Knight T D, Castillo A, Maxim J, Keeton J T, Miller R K
Kraft Foods, 910 Mayer Ave., Madison, WI 53704, USA.
J Food Sci. 2007 Jan;72(1):M026-30. doi: 10.1111/j.1750-3841.2006.00221.x.
The use of antimicrobial ingredients in combination with irradiation is an effective antilisterial intervention strategy for ready-to-eat meat products. Microbial safety was evaluated for frankfurters formulated with 0% or 3% added potassium lactate/sodium diacetate solution and inoculated with Listeria monocytogenes before or after treatment with irradiation (0, 1.8, or 2.6 kGy). Frankfurters were stored aerobically or vacuum packaged and L. monocytogenes counts and APCs were determined while refrigerated. The incorporation of lactate/diacetate with or without irradiation had a strong listeriostatic effect for aerobically stored frankfurters. Outgrowth was suppressed and counts were not different from initial counts (5.2 log CFU/frank compared with 5.0 log CFU/frank); however, those without the additive increased steadily (5.4 to 9.3 log CFU/frank). Irradiation treatments alone had higher L. monocytogenes counts after 3 wk. For vacuum-packaged frankfurters, both the addition of lactate/diacetate and irradiation were effective at controlling growth after 8 wk. Large and incremental reductions in total counts were seen for irradiation treatments.
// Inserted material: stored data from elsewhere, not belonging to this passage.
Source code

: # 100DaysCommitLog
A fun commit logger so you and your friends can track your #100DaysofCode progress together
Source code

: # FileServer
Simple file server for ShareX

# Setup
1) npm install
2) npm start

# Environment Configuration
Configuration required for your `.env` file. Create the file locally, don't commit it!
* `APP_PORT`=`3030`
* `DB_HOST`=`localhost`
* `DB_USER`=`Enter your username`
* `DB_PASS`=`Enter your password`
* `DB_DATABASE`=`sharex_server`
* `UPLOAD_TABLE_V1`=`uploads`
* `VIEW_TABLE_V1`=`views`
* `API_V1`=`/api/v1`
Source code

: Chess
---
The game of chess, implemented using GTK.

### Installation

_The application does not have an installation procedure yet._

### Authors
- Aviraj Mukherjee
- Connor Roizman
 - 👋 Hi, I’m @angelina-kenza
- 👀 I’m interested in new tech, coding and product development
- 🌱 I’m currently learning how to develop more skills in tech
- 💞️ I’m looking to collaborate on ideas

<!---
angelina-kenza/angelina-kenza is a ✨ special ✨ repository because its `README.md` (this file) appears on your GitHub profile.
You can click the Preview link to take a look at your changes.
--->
Initial counts were reduced by 3 log CFU with the application of 1.8 kGy while 2.6 kGy decreased counts over 5 log CFU. These reductions were maintained throughout storage for lactate/diacetate-treated frankfurters. By 8 wk, L. monocytogenes counts on 1.8 and 2.6 kGy irradiated frankfurters without lactate/diacetate increased to 7.43 and 6.13 log CFU, respectively. Overall, lactate/diacetate retarded the outgrowth of L. monocytogenes on frankfurters throughout aerobic storage and the combination of irradiation and 3% lactate/diacetate reduced and retarded growth of L. monocytogenes, especially during the last 2 wk of vacuum-packaged storage.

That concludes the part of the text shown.